The Castle of Platamon is a castle – city of the Middle Byzantine period (10th century AD) and is built southeast of Mount Olympus. Its tower, which dominates the national road, is the most impressive acropolis in a Greek castle. The castle is located in a strategic position that controls the crossing of the Tempi valley and the road from Macedonia – Thessaly – Southern Greece.

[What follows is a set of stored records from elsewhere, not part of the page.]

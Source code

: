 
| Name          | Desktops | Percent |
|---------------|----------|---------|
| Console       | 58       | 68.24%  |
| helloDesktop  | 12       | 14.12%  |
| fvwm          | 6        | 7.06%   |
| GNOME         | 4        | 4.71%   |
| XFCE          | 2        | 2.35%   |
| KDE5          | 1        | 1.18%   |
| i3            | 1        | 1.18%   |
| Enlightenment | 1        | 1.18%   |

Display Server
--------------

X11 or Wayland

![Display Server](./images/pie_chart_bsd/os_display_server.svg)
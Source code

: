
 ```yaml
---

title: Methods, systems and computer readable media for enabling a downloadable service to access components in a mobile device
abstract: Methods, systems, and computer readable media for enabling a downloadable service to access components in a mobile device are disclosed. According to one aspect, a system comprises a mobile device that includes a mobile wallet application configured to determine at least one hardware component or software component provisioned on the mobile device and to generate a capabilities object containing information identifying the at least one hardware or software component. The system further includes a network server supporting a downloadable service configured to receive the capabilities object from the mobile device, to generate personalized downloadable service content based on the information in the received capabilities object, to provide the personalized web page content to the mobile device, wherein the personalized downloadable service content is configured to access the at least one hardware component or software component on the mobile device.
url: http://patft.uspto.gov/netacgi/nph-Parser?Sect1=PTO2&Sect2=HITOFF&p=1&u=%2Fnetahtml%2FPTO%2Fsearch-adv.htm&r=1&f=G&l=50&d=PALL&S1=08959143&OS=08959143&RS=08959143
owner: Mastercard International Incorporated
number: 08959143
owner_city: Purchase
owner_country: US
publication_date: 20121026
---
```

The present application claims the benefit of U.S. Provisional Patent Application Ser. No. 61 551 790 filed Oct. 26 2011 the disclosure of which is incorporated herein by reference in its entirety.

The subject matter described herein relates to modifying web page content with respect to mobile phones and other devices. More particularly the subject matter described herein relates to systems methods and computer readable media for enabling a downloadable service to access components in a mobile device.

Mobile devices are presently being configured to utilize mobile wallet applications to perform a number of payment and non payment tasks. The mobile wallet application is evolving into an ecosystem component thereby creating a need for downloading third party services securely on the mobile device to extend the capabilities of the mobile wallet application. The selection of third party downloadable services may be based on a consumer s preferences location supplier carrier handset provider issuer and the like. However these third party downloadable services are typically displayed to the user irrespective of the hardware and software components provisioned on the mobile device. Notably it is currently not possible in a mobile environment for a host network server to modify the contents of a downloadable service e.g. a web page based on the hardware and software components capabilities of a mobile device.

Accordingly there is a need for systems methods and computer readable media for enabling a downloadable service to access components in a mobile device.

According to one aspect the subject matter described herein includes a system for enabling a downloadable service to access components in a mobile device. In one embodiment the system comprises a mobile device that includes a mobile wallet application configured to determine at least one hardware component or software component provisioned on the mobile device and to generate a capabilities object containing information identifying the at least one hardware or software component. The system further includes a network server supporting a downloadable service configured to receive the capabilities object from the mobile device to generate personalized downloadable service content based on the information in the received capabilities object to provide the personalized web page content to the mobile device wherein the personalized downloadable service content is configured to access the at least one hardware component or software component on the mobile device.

The Castle is built on the site of ancient Herakleia. The place name “Platamonas” is mentioned for the first time in 1198 in a chrysobulo of the Byzantine emperor Alexios I Komnenos. Most probably, there was a Byzantine castle on that spot as early as the 10th century. After the Fourth Crusade and the fall of Constantinople in 1204, Platamonas came under the jurisdiction of Boniface Mompferatikos, ruler of Thessaloniki, who, following the feudal practices of the West, ceded it to the Lombard knight Roland Piskia, who is the one who built the castle on the site of the ancient ruins. The castle of Platamon remained Frankish for a very short time. It was conquered in 1218 by the despot of Epirus Theodore Angelos and after the battle of Pelagonia (1259), by the emperor Michael VIII Palaiologos. Around 1385 it fell into the hands of the Turks, who kept it in good condition, as it served as a base of operations against the rebels of neighbouring Olympus. In 1425 the Venetians occupied Platamonas, in an operation during which 100 Turks were burned alive inside the castle. But in 1427 the Turks recaptured it.
At the end of the 18th century Platamonas was a chariot village, led by Tsaknakis, while the hero of the ’21 Georgakis Olympios was the commander. In 1770 it was occupied for a short time by the Greeks, as well as in 1825 and 1878. It was bombed by Captain Sahtouris in 1897 and since then it was abandoned by the Turks. On 15-16 August 1941, a New Zealand battalion clashed with German units in the area of Platamonas and the battle ended with the retreat of the New Zealanders after the Germans had bombed the castle.
In the castle of Platamonas we find the 3 basic characteristics of medieval fortresses: the first enclosure, the second enclosure which is also the acropolis and the central tower. It’s natural beauty of the hill, immediately after the Thessalian narrow straits of Tempe and the access to Macedonia, the imposing Mount Olympus, with a rocky outcrop penetrates deep into the blue waters of the Aegean Sea, fully verifying the ancient name of the place, Platamon (rocky edges on the sea). The location, from the most remote antiquity until today, dominates the nerve axis of Thessaly-Macedonia and the ancient roads from the south to the north and every day a multitude of people pass through its underpasses.